SynAct Pharma AB (publ) announced that dosing has been completed in the company's 12-week EXPAND Phase 2b clinical trial evaluating once-daily resomelagon (AP1189) in early rheumatoid arthritis (RA) patients with severe disease. SynAct anticipates being able to release top-line study data in September. The EXPAND study builds upon the BEGIN phase 2a RA study where resomelagon (AP 1189) demonstrated the ability to induce a significant and clinical meaningful reduction in patient disease activity when compared to placebo through 4 weeks of treatment.

In both the BEGIN and EXPAND trials, resomelagon (AP1289) is given in combination with the first-line treatment methotrexate in treatment naive patients with severely active RA. The mechanism of action of resomelagon (AP1489), is to promote resolution of inflammation through selective activation of melanocortin receptors 1 and 3. These receptors are located on all immune cell types including macrophages and neutrophils. Activation of these receptors can result in both anti-inflammatory effects like lowering the level of pro-inflammatory molecules and in pro-resolution effects like switching macrophages to perform inflammation "clean-up", known as efferocytosis (J Immun 2015, 194:3381-3388).
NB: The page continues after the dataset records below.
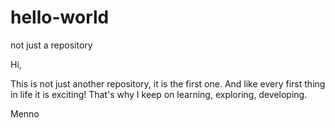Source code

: # hello-world
not just a repository

Hi,

This is not just another repository, it is the first one. And like every first thing in life it is exciting!
That's why I keep on learning, exploring, developing.

Menno
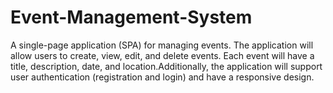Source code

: # Event-Management-System
A single-page application (SPA) for managing events. The application will allow users to create, view, edit, and delete events. Each event will have a title, description, date, and location.Additionally, the application will support user authentication
(registration and login) and have a responsive design.
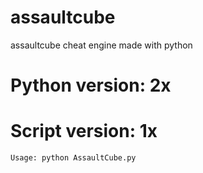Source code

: # assaultcube
assaultcube cheat engine made with python

# Python version: 2x

# Script version: 1x

    Usage: python AssaultCube.py
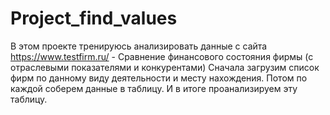 # Project_find_values
В этом проекте тренируюсь анализировать данные с сайта https://www.testfirm.ru/ - Сравнение финансового состояния фирмы (с отраслевыми показателями и конкурентами)
Сначала загрузим список фирм по данному виду деятельности и месту нахождения. Потом по каждой соберем данные в таблицу. И в итоге проанализируем эту таблицу.



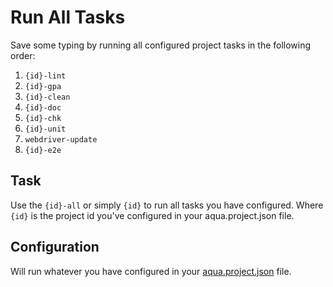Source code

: # Run All Tasks

Save some typing by running all configured project tasks in the following order:

  1. `{id}-lint`
  1. `{id}-gpa`
  1. `{id}-clean`
  1. `{id}-doc`
  1. `{id}-chk`
  1. `{id}-unit`
  1. `webdriver-update`
  1. `{id}-e2e`

## Task

Use the `{id}-all` or simply `{id}` to run all tasks you have configured. Where `{id}` is the project id you've configured in your aqua.project.json file.

## Configuration

Will run whatever you have configured in your [aqua.project.json](https://github.com/daniellmb/AQUA#user-content-aquaprojectjson) file.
This dual effect has shown to be effective in disease models of inflammatory and autoimmune diseases and the clinical potential of the approach is currently tested in clinical programs in patients with rheumatoid arthritis (ra), nephrotic syndrome (NS) and COVID-19. The EXPAND (SynAct-CS007) study is a multicenter, randomized, double-blind, placebo-controlled, 12-week study in newly diagnosed, treatment naive patients with highly active RA (Clinical Disease Activity Score (CDAI) > 22) In EXPAND, approximately 120 RA patients with high disease activity (CDAI > 22) will be randomized 1:1 for treatment with either 100 mg resomelagon (AP1089) tablets or placebo tablets for a once daily dose for 12 weeks, concurrently with the initiation of dosing with methotrexate. The primary efficacy read-out in the EXPAND is proportion of patients achieving 20% improvement in ACR (ACR20) at week 12 relative to placebo.

The safety evaluation read-outs include adverse event monitoring, biochemical and hematological evaluation, physical examinations, and vital sign measurements. In addition, several secondary efficacy endpoints are defined, including, ACR50, ACR70, CDAI, and Disease activity score 28 (DAS-28) change over time, Change in Health Assessment Questionnaire ­Disability Index (HAQ-DI) and Functional Assessment of Chronic Illness Therapy [FACIT]-Fatigue), as well as use of corticosteroids as rescue medication. Tertiary endpoints are included to further explore the effect of resomelagon (AP1189) on biomarkers and by evaluation of synovial inflammation using magnetic resonance imaging (MRI).